In today’s highly competitive, 24/7 society, providing business continuity during disasters is extremely important. The way to do this is with geographically diversified operations in terms of both network infrastructure and employees. For example, Hewlett-Packard was forced to evacuate its office and data center due to the Waldo Canyon Fire (Denver Post, June 2012). To maintain operations, it used employees working from home and rerouted functions to HP facilities outside of Colorado Springs.
For businesses without nationwide facilities, partnerships with home-based, or virtual, customer care providers can provide important peace-of-mind in times of crisis because:
Virtual Agents are Always Available
Virtual call centers recruit, train and manage employees across the United States.

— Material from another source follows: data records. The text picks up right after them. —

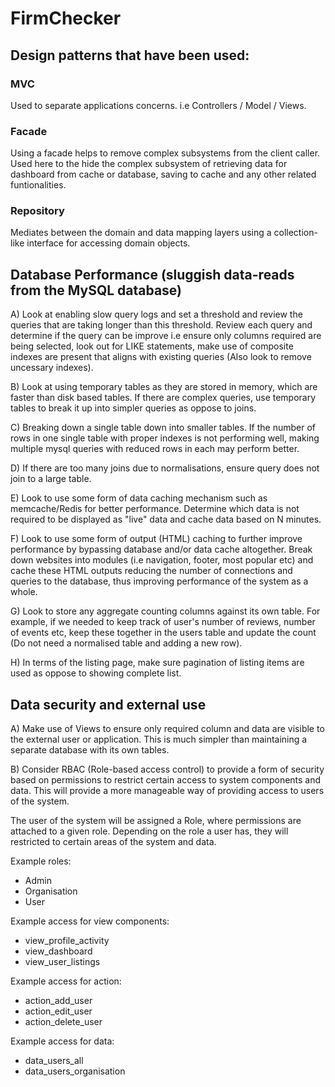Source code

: # FirmChecker

## Design patterns that have been used:

### MVC

Used to separate applications concerns. i.e Controllers / Model / Views.

### Facade

Using a facade helps to remove complex subsystems from the client caller.
Used here to the hide the complex subsystem of retrieving data for dashboard from cache or database, saving to cache and any other related funtionalities.

### Repository

Mediates between the domain and data mapping layers using a collection-like interface for accessing domain objects.

## Database Performance (sluggish data-reads from the MySQL database)

A) Look at enabling slow query logs and set a threshold and review the queries that are taking longer than this threshold. Review each query and determine if the query can be improve i.e ensure only columns required are being selected, look out for LIKE statements, make use of composite indexes are present that aligns with existing queries (Also look to remove uncessary indexes).

B) Look at using temporary tables as they are stored in memory, which are faster than disk based tables. If there are complex queries, use temporary tables
to break it up into simpler queries as oppose to joins.

C) Breaking down a single table down into smaller tables. If the number of rows in one single table with proper indexes is not performing well, making multiple mysql queries with reduced rows in each may perform better.

D) If there are too many joins due to normalisations, ensure query does not join to a large table.

E) Look to use some form of data caching mechanism such as memcache/Redis for better performance. Determine which data is not required to be displayed as "live" data and cache data based on N minutes.

F) Look to use some form of output (HTML) caching to further improve performance by bypassing database and/or data cache altogether. Break down websites into modules (i.e navigation, footer, most popular etc) and cache these HTML outputs reducing the number of connections and queries to the database, thus improving performance of the system as a whole.

G) Look to store any aggregate counting columns against its own table. For example, if we needed to keep track of user's number of reviews, number of events etc, keep these together in the users table and update the count (Do not need a normalised table and adding a new row).

H) In terms of the listing page, make sure pagination of listing items are used as oppose to showing complete list.


## Data security and external use

A) Make use of Views to ensure only required column and data are visible to the external user or application. This is much simpler than maintaining a separate database with its own tables.

B) Consider RBAC (Role-based access control) to provide a form of security based on permissions to restrict certain access to system components and data. This will provide a more manageable way of providing access to users of the system.

The user of the system will be assigned a Role, where permissions are attached to a given role. Depending on the role a user has, they will restricted to certain areas of the system and data.

Example roles:
- Admin
- Organisation
- User


Example access for view components:
- view_profile_activity
- view_dashboard
- view_user_listings

Example access for action:
- action_add_user
- action_edit_user
- action_delete_user

Example access for data:
- data_users_all
- data_users_organisation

This dispersed workforce allows virtual centers to re-route calls to trained professionals in unaffected parts of the nation, maintaining proper staffing levels and delivering uninterrupted call resolution.
Extra Resources when They are Needed Most
The nature of virtual model allows them to increase the number of agents available to answer phones within minutes. With no commute, home-based agents can simply pick up their headset, log on to the computer and begin taking calls immediately. One call to a home-based partner provides immediate access to extra resources at a time when providing service through brick-and-mortar staff is not possible.
Network Connectivity is Consistent
Just as the workforce is distributed with a virtual contact center, so too is the IT infrastructure. Any reputable virtual center will have state-of-the-art Tier 1 data centers in multiple U.S. locations. Each data center provides a highly available solution with uninterruptible power supplies, backup generators and multiple electrical feeds from local power grids. Connectivity to these centers is also covered through relationships with multiple, reputable providers such as Global Crossing, Level3, AT&T and Verizon. Should unforeseen events sever connectivity to one area, virtual centers can seamlessly re-route connectivity to another network. Customers in unaffected areas will not experience any service interruption.
Perhaps your business has remained unscathed from severe weather or other service-impacting events. If so, that’s great – for now. If not, then you know how important it is to have a well-crafted, business continuity strategy for your customer service operation. Make a plan now before the next fire hits, because providing high-quality, consistent service at a reasonable cost is essential even when the sun is shining and there’s not a cloud in the sky.